### Information
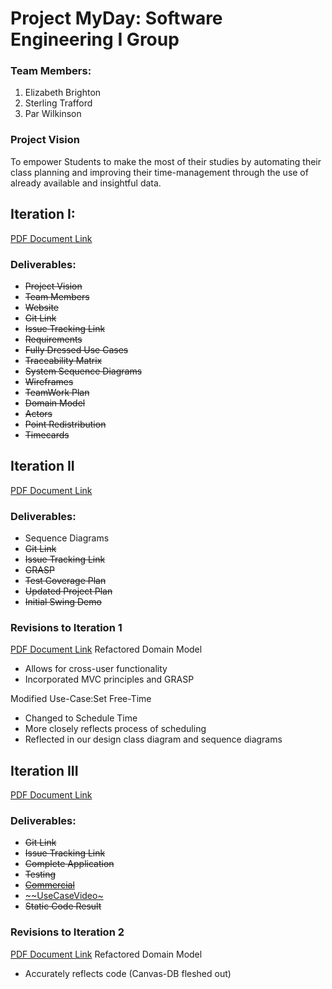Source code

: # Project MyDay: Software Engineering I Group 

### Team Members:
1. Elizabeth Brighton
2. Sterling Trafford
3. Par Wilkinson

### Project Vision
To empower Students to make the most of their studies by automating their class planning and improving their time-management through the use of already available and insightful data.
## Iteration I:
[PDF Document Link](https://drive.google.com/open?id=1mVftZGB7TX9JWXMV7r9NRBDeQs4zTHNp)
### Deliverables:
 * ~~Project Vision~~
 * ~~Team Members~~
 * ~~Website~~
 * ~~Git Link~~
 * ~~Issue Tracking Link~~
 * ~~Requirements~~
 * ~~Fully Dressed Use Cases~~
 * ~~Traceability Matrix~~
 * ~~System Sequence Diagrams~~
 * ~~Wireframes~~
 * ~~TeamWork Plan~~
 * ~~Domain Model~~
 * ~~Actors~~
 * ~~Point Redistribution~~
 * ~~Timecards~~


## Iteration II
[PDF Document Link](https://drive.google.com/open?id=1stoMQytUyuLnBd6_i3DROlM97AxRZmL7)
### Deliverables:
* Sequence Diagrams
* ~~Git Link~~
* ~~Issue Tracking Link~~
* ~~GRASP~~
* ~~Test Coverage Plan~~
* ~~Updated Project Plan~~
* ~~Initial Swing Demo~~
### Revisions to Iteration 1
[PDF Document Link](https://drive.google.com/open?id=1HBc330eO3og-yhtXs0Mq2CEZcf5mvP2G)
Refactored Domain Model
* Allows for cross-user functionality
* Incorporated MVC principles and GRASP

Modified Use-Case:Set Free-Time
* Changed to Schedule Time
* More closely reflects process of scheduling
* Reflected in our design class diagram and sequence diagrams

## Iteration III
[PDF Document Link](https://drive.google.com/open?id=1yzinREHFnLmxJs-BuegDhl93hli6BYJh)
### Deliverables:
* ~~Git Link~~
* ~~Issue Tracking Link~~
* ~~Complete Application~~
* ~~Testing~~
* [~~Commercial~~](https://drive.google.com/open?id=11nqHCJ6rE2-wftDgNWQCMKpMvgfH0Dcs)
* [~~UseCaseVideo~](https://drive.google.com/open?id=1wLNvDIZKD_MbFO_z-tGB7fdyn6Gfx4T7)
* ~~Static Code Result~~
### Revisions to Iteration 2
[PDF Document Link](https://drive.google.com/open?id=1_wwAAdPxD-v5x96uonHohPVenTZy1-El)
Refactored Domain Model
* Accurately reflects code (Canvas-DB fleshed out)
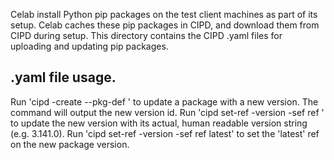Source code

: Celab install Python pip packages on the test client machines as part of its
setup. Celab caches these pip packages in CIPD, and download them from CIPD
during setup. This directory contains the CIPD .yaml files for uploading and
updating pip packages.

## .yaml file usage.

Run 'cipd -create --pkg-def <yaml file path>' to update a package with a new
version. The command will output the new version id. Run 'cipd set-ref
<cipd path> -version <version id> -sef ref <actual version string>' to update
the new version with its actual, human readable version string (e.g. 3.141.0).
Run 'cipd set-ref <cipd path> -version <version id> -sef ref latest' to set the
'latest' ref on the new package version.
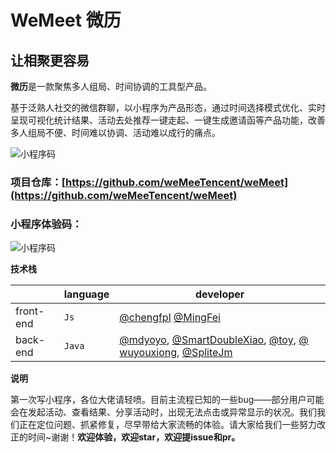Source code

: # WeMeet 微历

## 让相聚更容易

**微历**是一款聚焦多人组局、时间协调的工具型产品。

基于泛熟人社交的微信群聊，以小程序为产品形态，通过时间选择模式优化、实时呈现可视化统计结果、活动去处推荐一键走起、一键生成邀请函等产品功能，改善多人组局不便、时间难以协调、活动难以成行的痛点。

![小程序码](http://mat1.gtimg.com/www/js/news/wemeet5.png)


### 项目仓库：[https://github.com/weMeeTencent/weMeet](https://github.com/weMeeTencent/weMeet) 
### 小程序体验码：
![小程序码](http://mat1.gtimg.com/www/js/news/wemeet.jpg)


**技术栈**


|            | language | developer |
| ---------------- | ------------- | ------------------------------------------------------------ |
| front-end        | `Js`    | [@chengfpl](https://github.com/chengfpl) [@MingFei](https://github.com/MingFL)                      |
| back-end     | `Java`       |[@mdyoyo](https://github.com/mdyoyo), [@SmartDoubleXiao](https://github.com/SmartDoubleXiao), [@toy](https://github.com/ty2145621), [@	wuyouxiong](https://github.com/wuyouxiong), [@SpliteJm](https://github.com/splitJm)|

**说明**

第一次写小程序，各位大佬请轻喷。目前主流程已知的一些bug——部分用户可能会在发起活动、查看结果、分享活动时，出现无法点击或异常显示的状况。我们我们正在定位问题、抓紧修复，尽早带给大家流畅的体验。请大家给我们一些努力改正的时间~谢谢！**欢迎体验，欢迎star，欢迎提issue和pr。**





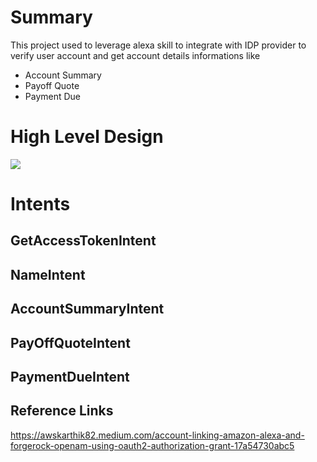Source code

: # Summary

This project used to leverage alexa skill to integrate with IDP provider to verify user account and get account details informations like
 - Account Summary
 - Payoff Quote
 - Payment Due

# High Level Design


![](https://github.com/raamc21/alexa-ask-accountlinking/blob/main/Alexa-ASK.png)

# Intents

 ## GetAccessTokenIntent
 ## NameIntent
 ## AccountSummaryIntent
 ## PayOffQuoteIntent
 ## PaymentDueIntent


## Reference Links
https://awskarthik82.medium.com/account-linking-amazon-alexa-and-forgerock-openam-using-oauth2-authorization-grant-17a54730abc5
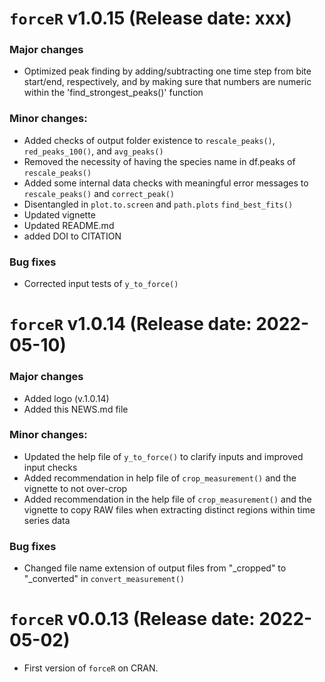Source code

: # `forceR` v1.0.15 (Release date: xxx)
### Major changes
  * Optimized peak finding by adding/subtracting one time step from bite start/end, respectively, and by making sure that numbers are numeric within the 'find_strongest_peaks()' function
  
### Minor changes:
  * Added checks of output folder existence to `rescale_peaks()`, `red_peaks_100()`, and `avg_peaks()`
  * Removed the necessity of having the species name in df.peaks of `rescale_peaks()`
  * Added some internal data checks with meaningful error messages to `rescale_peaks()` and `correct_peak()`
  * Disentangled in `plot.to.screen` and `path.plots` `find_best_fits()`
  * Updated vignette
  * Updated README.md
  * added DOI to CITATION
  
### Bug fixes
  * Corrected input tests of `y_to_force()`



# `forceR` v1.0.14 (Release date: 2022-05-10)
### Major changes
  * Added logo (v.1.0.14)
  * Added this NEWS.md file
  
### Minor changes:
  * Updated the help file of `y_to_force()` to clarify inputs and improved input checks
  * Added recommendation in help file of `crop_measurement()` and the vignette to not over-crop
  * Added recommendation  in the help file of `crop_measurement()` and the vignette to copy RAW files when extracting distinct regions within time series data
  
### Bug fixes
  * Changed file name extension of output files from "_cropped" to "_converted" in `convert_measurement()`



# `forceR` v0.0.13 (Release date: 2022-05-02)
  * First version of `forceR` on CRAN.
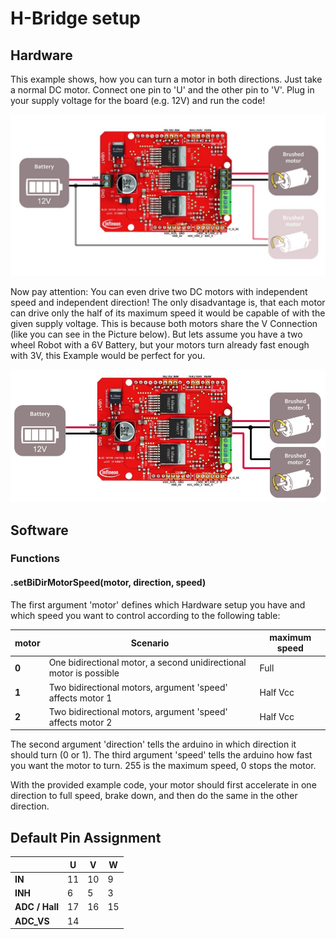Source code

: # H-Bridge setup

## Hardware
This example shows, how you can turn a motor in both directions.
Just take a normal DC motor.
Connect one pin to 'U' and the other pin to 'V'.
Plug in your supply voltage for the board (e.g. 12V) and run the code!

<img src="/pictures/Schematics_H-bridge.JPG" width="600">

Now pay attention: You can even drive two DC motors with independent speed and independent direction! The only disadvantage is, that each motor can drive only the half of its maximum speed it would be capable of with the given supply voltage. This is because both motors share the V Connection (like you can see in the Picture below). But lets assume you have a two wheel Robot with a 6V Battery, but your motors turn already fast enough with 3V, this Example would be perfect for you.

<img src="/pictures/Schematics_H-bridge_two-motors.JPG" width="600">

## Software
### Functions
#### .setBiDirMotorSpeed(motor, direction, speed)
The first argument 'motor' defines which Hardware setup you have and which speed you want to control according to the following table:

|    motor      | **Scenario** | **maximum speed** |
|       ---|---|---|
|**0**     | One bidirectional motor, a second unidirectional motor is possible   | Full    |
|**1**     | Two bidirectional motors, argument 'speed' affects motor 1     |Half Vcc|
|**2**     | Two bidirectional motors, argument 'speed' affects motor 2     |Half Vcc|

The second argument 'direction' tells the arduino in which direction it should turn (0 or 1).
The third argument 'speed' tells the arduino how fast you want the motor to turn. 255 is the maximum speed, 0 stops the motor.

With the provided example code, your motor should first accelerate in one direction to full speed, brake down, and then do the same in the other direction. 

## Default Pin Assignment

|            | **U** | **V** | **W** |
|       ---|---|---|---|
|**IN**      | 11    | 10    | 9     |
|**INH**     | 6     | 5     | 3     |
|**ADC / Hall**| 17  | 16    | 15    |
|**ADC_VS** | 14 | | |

### Required work
What lines of the material above contain "data"? Return each of them.

### Your response
To empower Students to make the most of their studies by automating their class planning and improving their time-management through the use of already available and insightful data.
  * Added some internal data checks with meaningful error messages to `rescale_peaks()` and `correct_peak()`
  * Added recommendation  in the help file of `crop_measurement()` and the vignette to copy RAW files when extracting distinct regions within time series data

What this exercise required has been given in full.